Так, квалификация заранее не обещанного укрывательства особо тяжких преступлений (ст. 316 УК РФ) на практике связана с необходимостью разрешения целого ряда проблем. Выделю, на мой взгляд, наиболее сложные из них.

Во-первых, это проблема разграничения такого укрывательства от соучастия в преступлении в виде интеллектуального или физического пособничества. При этом в теории уголовного права обоснованно отмечается, что укрывательство следует рассматривать не как разновидность соучастия, а как прикосновенность к преступлению, поскольку оно не содействует последнему в процессе его осуществления и не находится в причинной связи с наступившим преступным результатом[13].

Во-вторых, это неотрывная связь с преступлением, совершенным иным лицом (лицами), вина которых должна быть доказана в установленном уголовно-процессуальным законодательством порядке и подтверждена вступившим в законную силу обвинительным приговором суда. Например, прекращение соответствующего уголовного дела, а равно вынесение по нему оправдательного приговора в отношении всех подсудимых одновременно приводят к исключению ключевого для рассматриваемого состава признака - укрываемого преступления. Не образуют состава укрывательства особо тяжких преступлений и действия лица, скрывающего деяние, в совершении которого оно само принимало участие в роли исполнителя, организатора, пособника либо подстрекателя[14].

В-третьих, это изменение категории укрываемого преступления, что в настоящее время возможно в силу двух причин:

1) законодательное изменение санкции статьи Особенной части УК РФ, предусматривающей ответственность за укрываемое преступление, снижающее верхний предел срока лишения свободы;

2) снижение категории тяжести укрываемого преступления при вынесении обвинительного приговора суда, допускаемое при наличии условий, предусмотренных ч. 6 ст. 15 УК РФ.

Остановлюсь именно на третьей проблеме квалификации заранее не обещанного укрывательства особо тяжких преступлений, неотрывно связанной с положениями об обратной силе уголовного закона.

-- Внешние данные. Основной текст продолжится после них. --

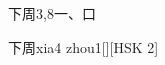 \begin{entry}{下周}{3,8}{⼀、⼝}
  \begin{phonetics}{下周}{xia4 zhou1}[][HSK 2]
  \end{phonetics}
\end{entry}
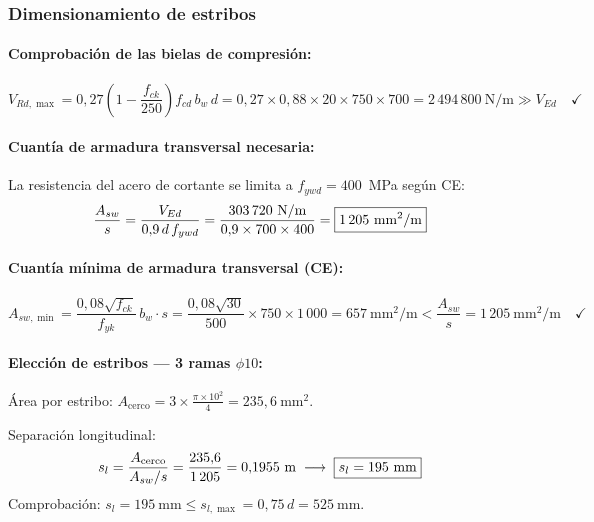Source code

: \subsubsection{Dimensionamiento de estribos}

\paragraph{Comprobación de las bielas de compresión:}
\begin{equation}
  V_{Rd,\max} = 0{,}27\!\left(1-\frac{f_{ck}}{250}\right)f_{cd}\,b_w\,d
    = 0{,}27\times 0{,}88\times 20\times 750\times 700
    = 2\,494\,800~\text{N/m} \gg V_{Ed} \quad\checkmark
\end{equation}

\paragraph{Cuantía de armadura transversal necesaria:}

La resistencia del acero de cortante se limita a $f_{ywd} = 400$~MPa según CE:
\begin{equation}
  \frac{A_{sw}}{s} = \frac{V_{Ed}}{0{,}9\,d\,f_{ywd}}
    = \frac{303\,720~\text{N/m}}{0{,}9\times 700\times 400}
    = \resultado{1\,205~\text{mm}^2/\text{m}}
  \label{eq:Asw_s}
\end{equation}

\paragraph{Cuantía mínima de armadura transversal (CE):}
\[
  A_{sw,\min} = \frac{0{,}08\sqrt{f_{ck}}}{f_{yk}}\,b_w \cdot s
  = \frac{0{,}08\sqrt{30}}{500}\times 750 \times 1\,000
  = 657~\text{mm}^2/\text{m}
  < \frac{A_{sw}}{s} = 1\,205~\text{mm}^2/\text{m} \quad\checkmark
\]

\paragraph{Elección de estribos — 3 ramas $\phi 10$:}

Área por estribo: $A_{\mathrm{cerco}} = 3\times\frac{\pi\times 10^2}{4}
= 235{,}6~\text{mm}^2$.

Separación longitudinal:
\[
  s_l = \frac{A_{\mathrm{cerco}}}{A_{sw}/s}
      = \frac{235{,}6}{1\,205} = 0{,}1955~\text{m}
  \;\longrightarrow\; \resultado{s_l = 195~\text{mm}}
\]
Comprobación: $s_l = 195~\text{mm} \leq s_{l,\max} = 0{,}75\,d = 525~\text{mm}$\checkmark.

Полагаю, что законодательное изменение санкции статьи Особенной части УК РФ об ответственности за укрываемое преступление, снижающее категорию тяжести последнего, должно приводить к однозначному выводу о необходимости применения обратной силы уголовного закона к лицам, совершившим укрывательство до вступления такого закона в силу.

Например, санкция ч. 2 ст. 162 УК РФ изначально предусматривала наказание в виде лишения свободы на срок до двенадцати лет, после же законодательных изменений[15], снизивших максимальный срок последнего до десяти лет, разбойное нападение, совершенное группой лиц по предварительному сговору или с применением оружия либо предметов, его заменяющих, стало относиться к категории тяжких преступлений. В силу того, что новый уголовный закон исключил преступность действий относительно  укрывательства конкретного вида преступлений, он (закон) подлежит применению ко всем лицам, обвиняемым в совершении такого укрывательства, а равно осужденным, отбывающим наказание либо имеющим судимость за данное деяние.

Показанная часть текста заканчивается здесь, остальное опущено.